* [Dataset entries]

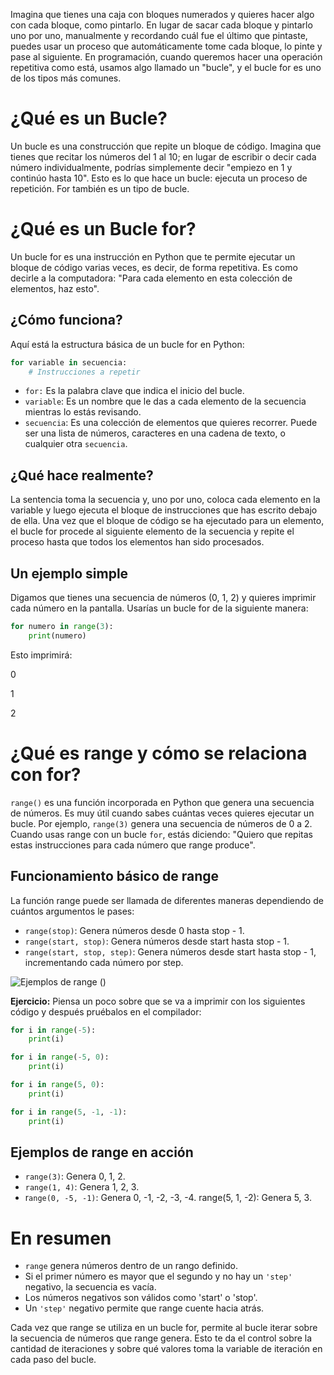 Imagina que tienes una caja con bloques numerados y quieres hacer algo con cada bloque, como pintarlo. En lugar de sacar cada bloque y pintarlo uno por uno, manualmente y recordando cuál fue el último que pintaste, puedes usar un proceso que automáticamente tome cada bloque, lo pinte y pase al siguiente. En programación, cuando queremos hacer una operación repetitiva como está, usamos algo llamado un "bucle", y el bucle for es uno de los tipos más comunes.

# ¿Qué es un Bucle?
Un bucle es una construcción que repite un bloque de código. Imagina que tienes que recitar los números del 1 al 10; en lugar de escribir o decir cada número individualmente, podrías simplemente decir "empiezo en 1 y continúo hasta 10". Esto es lo que hace un bucle: ejecuta un proceso de repetición. For también es un tipo de bucle.

# ¿Qué es un Bucle for?

Un bucle for es una instrucción en Python que te permite ejecutar un bloque de código varias veces, es decir, de forma repetitiva. Es como decirle a la computadora: "Para cada elemento en esta colección de elementos, haz esto".

## ¿Cómo funciona?
Aquí está la estructura básica de un bucle for en Python:

```python
for variable in secuencia:
    # Instrucciones a repetir
```
- `for:` Es la palabra clave que indica el inicio del bucle.
- `variable`: Es un nombre que le das a cada elemento de la secuencia mientras lo estás revisando.
- `secuencia`: Es una colección de elementos que quieres recorrer. Puede ser una lista de números, caracteres en una cadena de texto, o cualquier otra `secuencia`.

## ¿Qué hace realmente?
La sentencia toma la secuencia y, uno por uno, coloca cada elemento en la variable y luego ejecuta el bloque de instrucciones que has escrito debajo de ella. Una vez que el bloque de código se ha ejecutado para un elemento, el bucle for procede al siguiente elemento de la secuencia y repite el proceso hasta que todos los elementos han sido procesados.

## Un ejemplo simple
Digamos que tienes una secuencia de números (0, 1, 2) y quieres imprimir cada número en la pantalla. Usarías un bucle for de la siguiente manera:

```python
for numero in range(3):
    print(numero)
```

Esto imprimirá:

0

1

2

# ¿Qué es range y cómo se relaciona con for?
`range()` es una función incorporada en Python que genera una secuencia de números. Es muy útil cuando sabes cuántas veces quieres ejecutar un bucle. Por ejemplo, `range(3)` genera una secuencia de números de 0 a 2.
Cuando usas range con un bucle `for`, estás diciendo: "Quiero que repitas estas instrucciones para cada número que range produce".

## Funcionamiento básico de range
La función range puede ser llamada de diferentes maneras dependiendo de cuántos argumentos le pases:
- `range(stop)`: Genera números desde 0 hasta stop - 1.
- `range(start, stop)`: Genera números desde start hasta stop - 1.
- `range(start, stop, step)`: Genera números desde start hasta stop - 1, incrementando cada número por step.

![Ejemplos de range ()](img1.5.jpg)

**Ejercicio:** Piensa un poco sobre que se va a imprimir con los siguientes código y después pruébalos en el compilador:
```python
for i in range(-5):
    print(i)
```
```python
for i in range(-5, 0):
    print(i)
```
```python
for i in range(5, 0):
    print(i)
```
```python
for i in range(5, -1, -1):
    print(i)
```

## Ejemplos de range en acción
- `range(3)`: Genera 0, 1, 2.
- `range(1, 4)`: Genera 1, 2, 3.
- r`ange(0, -5, -1)`: Genera 0, -1, -2, -3, -4.
range(5, 1, -2): Genera 5, 3.

# En resumen
- `range` genera números dentro de un rango definido.
- Si el primer número es mayor que el segundo y no hay un `'step'` negativo, la secuencia es vacía.
- Los números negativos son válidos como 'start' o 'stop'.
- Un `'step'` negativo permite que range cuente hacia atrás.

Cada vez que range se utiliza en un bucle for, permite al bucle iterar sobre la secuencia de números que range genera. Esto te da el control sobre la cantidad de iteraciones y sobre qué valores toma la variable de iteración en cada paso del bucle.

* [Exercise]
All that's required is the material above repeated exactly, minus any picture.

* [Response]
 Imagina que tienes una caja con bloques numerados y quieres hacer algo con cada bloque, como pintarlo. En lugar de sacar cada bloque y pintarlo uno por uno, manualmente y recordando cuál fue el último que pintaste, puedes usar un proceso que automáticamente tome cada bloque, lo pinte y pase al siguiente. En programación, cuando queremos hacer una operación repetitiva como está, usamos algo llamado un "bucle", y el bucle for es uno de los tipos más comunes.

# ¿Qué es un Bucle?
Un bucle es una construcción que repite un bloque de código. Imagina que tienes que recitar los números del 1 al 10; en lugar de escribir o decir cada número individualmente, podrías simplemente decir "empiezo en 1 y continúo hasta 10". Esto es lo que hace un bucle: ejecuta un proceso de repetición. For también es un tipo de bucle.

# ¿Qué es un Bucle for?

Un bucle for es una instrucción en Python que te permite ejecutar un bloque de código varias veces, es decir, de forma repetitiva. Es como decirle a la computadora: "Para cada elemento en esta colección de elementos, haz esto".

## ¿Cómo funciona?
Aquí está la estructura básica de un bucle for en Python:

```python
for variable in secuencia:
    # Instrucciones a repetir
```
- `for:` Es la palabra clave que indica el inicio del bucle.
- `variable`: Es un nombre que le das a cada elemento de la secuencia mientras lo estás revisando.
- `secuencia`: Es una colección de elementos que quieres recorrer. Puede ser una lista de números, caracteres en una cadena de texto, o cualquier otra `secuencia`.

## ¿Qué hace realmente?
La sentencia toma la secuencia y, uno por uno, coloca cada elemento en la variable y luego ejecuta el bloque de instrucciones que has escrito debajo de ella. Una vez que el bloque de código se ha ejecutado para un elemento, el bucle for procede al siguiente elemento de la secuencia y repite el proceso hasta que todos los elementos han sido procesados.

## Un ejemplo simple
Digamos que tienes una secuencia de números (0, 1, 2) y quieres imprimir cada número en la pantalla. Usarías un bucle for de la siguiente manera:

```python
for numero in range(3):
    print(numero)
```

Esto imprimirá:

0

1

2

# ¿Qué es range y cómo se relaciona con for?
`range()` es una función incorporada en Python que genera una secuencia de números. Es muy útil cuando sabes cuántas veces quieres ejecutar un bucle. Por ejemplo, `range(3)` genera una secuencia de números de 0 a 2.
Cuando usas range con un bucle `for`, estás diciendo: "Quiero que repitas estas instrucciones para cada número que range produce".

## Funcionamiento básico de range
La función range puede ser llamada de diferentes maneras dependiendo de cuántos argumentos le pases:
- `range(stop)`: Genera números desde 0 hasta stop - 1.
- `range(start, stop)`: Genera números desde start hasta stop - 1.
- `range(start, stop, step)`: Genera números desde start hasta stop - 1, incrementando cada número por step.

![Ejemplos de range ()](img1.5.jpg)

**Ejercicio:** Piensa un poco sobre que se va a imprimir con los siguientes código y después pruébalos en el compilador:
```python
for i in range(-5):
    print(i)
```
```python
for i in range(-5, 0):
    print(i)
```
```python
for i in range(5, 0):
    print(i)
```
```python
for i in range(5, -1, -1):
    print(i)
```

## Ejemplos de range en acción
- `range(3)`: Genera 0, 1, 2.
- `range(1, 4)`: Genera 1, 2, 3.
- r`ange(0, -5, -1)`: Genera 0, -1, -2, -3, -4.
range(5, 1, -2): Genera 5, 3.

# En resumen
- `range` genera números dentro de un rango definido.
- Si el primer número es mayor que el segundo y no hay un `'step'` negativo, la secuencia es vacía.
- Los números negativos son válidos como 'start' o 'stop'.
- Un `'step'` negativo permite que range cuente hacia atrás.

Cada vez que range se utiliza en un bucle for, permite al bucle iterar sobre la secuencia de números que range genera. Esto te da el control sobre la cantidad de iteraciones y sobre qué valores toma la variable de iteración en cada paso del bucle.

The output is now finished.